University of Colorado Boulder


Primary Section: 15, Geology
Secondary Section: 16, Geophysics
Membership Type:
Member (elected 2021)

Biosketch

Bob Anderson is a geomorphologist, one who studies the surface of the planet and how it has evolved. Bob was born in Denver, and grew up among the mountains of Colorado. He graduated from Williams College with a degree in geology, followed by a Masters in geology from Stanford University.  His Ph.D. from the University of Washington in 1986 focused on sediment transport by wind. Bob then worked for two years as a postdoctoral fellow at Caltech before joining the faculty at the University of California Santa Cruz. He moved to the University of Colorado Boulder in 2003 where he is both a professor in the Department of Geological Sciences and a fellow of the Institute of Arctic and Alpine Research. He was the inaugural editor of the American Geophysical Union’s journal JGR-Earth Surface. Bob is a fellow of both the American Geophysical Union and the Geological Society of America.

Research Interests

Bob Anderson has studied most aspects of the planet’s landscapes, from the weathering of rock to generate soil, to the transport of soil down hillslopes, to the carving of channels into bedrock by rivers, to the evolution of rocky coastlines that define the edge of the ocean. He has worked on both tectonically alive and tectonically dead landscapes. His recent focus has been on alpine and Arctic landscapes in which ice figures prominently, as glaciers in alpine settings, and as permafrost and sea ice in the Arctic. His focus is always on the processes involved, working on landscapes as physics and chemistry problems.
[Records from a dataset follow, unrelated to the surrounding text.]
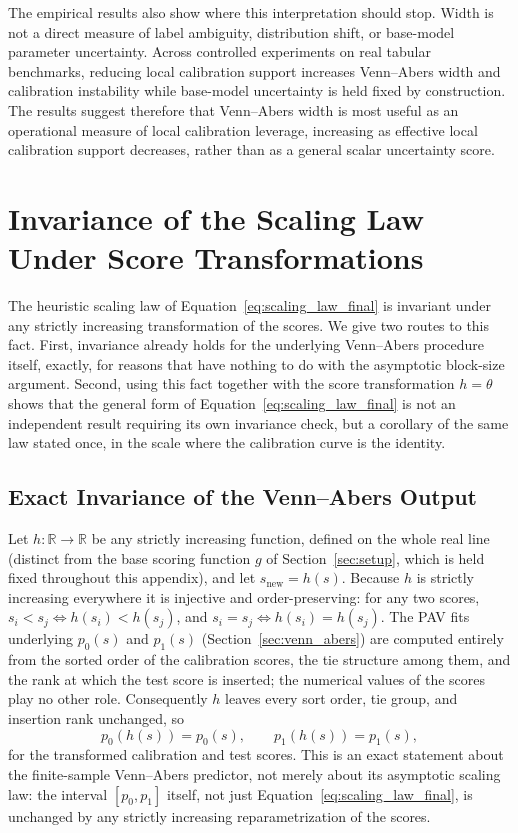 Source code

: \documentclass[11pt]{article}
\begin{document}
	The empirical results also show where this interpretation should stop. Width is not a direct measure of label ambiguity, distribution shift, or base-model parameter uncertainty. Across controlled experiments on real tabular benchmarks, reducing local calibration support increases Venn--Abers width and calibration instability while base-model uncertainty is held fixed by construction. The results suggest therefore that Venn--Abers width is most useful as an operational measure of local calibration leverage, increasing as effective local calibration support decreases, rather than as a general scalar uncertainty score.

	\appendix
	\section{Invariance of the Scaling Law Under Score Transformations}
	\label{sec:appendix_invariance}

	The heuristic scaling law of Equation~\ref{eq:scaling_law_final} is invariant under any strictly increasing transformation of the scores. We give two routes to this fact. First, invariance already holds for the underlying Venn--Abers procedure itself, exactly, for reasons that have nothing to do with the asymptotic block-size argument. Second, using this fact together with the score transformation $h=\theta$ shows that the general form of Equation~\ref{eq:scaling_law_final} is not an independent result requiring its own invariance check, but a corollary of the same law stated once, in the scale where the calibration curve is the identity.

	\subsection{Exact Invariance of the Venn--Abers Output}
	\label{subsec:appendix_exact_invariance}

	Let $h:\mathbb{R}\to\mathbb{R}$ be any strictly increasing function, defined on the whole real line (distinct from the base scoring function $g$ of Section~\ref{sec:setup}, which is held fixed throughout this appendix), and let $s_{\text{new}}=h(s)$. Because $h$ is strictly increasing everywhere it is injective and order-preserving: for any two scores, $s_i<s_j \iff h(s_i)<h(s_j)$, and $s_i=s_j \iff h(s_i)=h(s_j)$. The PAV fits underlying $p_0(s)$ and $p_1(s)$ (Section~\ref{sec:venn_abers}) are computed entirely from the sorted order of the calibration scores, the tie structure among them, and the rank at which the test score is inserted; the numerical values of the scores play no other role. Consequently $h$ leaves every sort order, tie group, and insertion rank unchanged, so
	\begin{equation}
		p_0(h(s)) = p_0(s), \qquad p_1(h(s)) = p_1(s),
		\label{eq:exact_invariance}
	\end{equation}
	for the transformed calibration and test scores. This is an exact statement about the finite-sample Venn--Abers predictor, not merely about its asymptotic scaling law: the interval $[p_0,p_1]$ itself, not just Equation~\ref{eq:scaling_law_final}, is unchanged by any strictly increasing reparametrization of the scores.
\end{document}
His research may be broken into three tasks: field monitoring, establishment of timing in the landscape, and numerical modeling. In dating landscapes, Bob employs cosmogenic radionuclides in a variety of ways, dating both erosional and depositional surfaces, and constraining erosion rates at both points and on drainage basin scales. His modeling involves numerical simulations meant both to interpret data and to generate generic landscapes. These often result in animations that serve as outreach and teaching tools.